SUPPLIED RECORDS section start
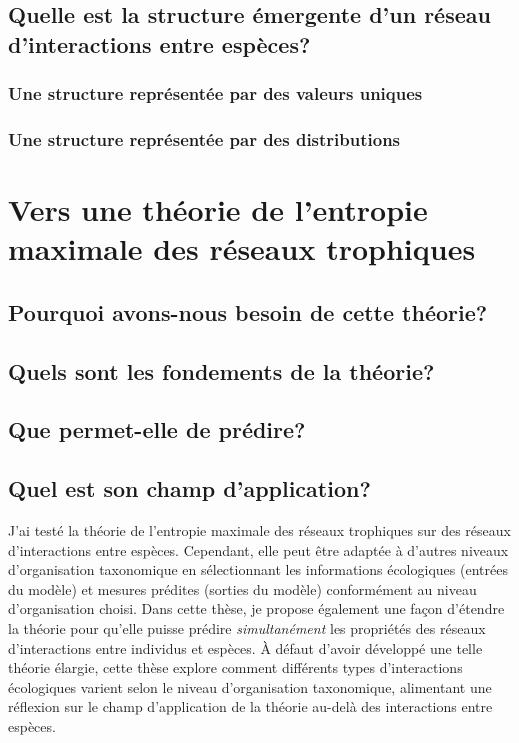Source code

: \subsection{Quelle est la structure émergente d'un réseau d'interactions entre espèces?} 

\subsubsection{Une structure représentée par des valeurs uniques} 

\subsubsection{Une structure représentée par des distributions} 



\section{Vers une théorie de l'entropie maximale des réseaux trophiques}

\subsection{Pourquoi avons-nous besoin de cette théorie?} 

\subsection{Quels sont les fondements de la théorie?} 

\subsection{Que permet-elle de prédire?} 

\subsection{Quel est son champ d'application?} 

J'ai testé la théorie de l'entropie maximale des réseaux trophiques sur des
réseaux d'interactions entre espèces. Cependant, elle peut être adaptée à
d'autres niveaux d'organisation taxonomique en sélectionnant les informations
écologiques (entrées du modèle) et mesures prédites (sorties du modèle)
conformément au niveau d'organisation choisi. Dans cette thèse, je propose
également une façon d'étendre la théorie pour qu'elle puisse prédire
\textit{simultanément} les propriétés des réseaux d'interactions entre individus
et espèces. À défaut d'avoir développé une telle théorie élargie, cette thèse
explore comment différents types d'interactions écologiques varient selon le
niveau d'organisation taxonomique, alimentant une réflexion sur le champ
d'application de la théorie au-delà des interactions entre espèces.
SUPPLIED RECORDS section end
EXERCISE GOAL: Where a line in the material contains "champ", copy that line.

REPLY TO THE TASK:
\subsection{Quel est son champ d'application?} 
niveau d'organisation taxonomique, alimentant une réflexion sur le champ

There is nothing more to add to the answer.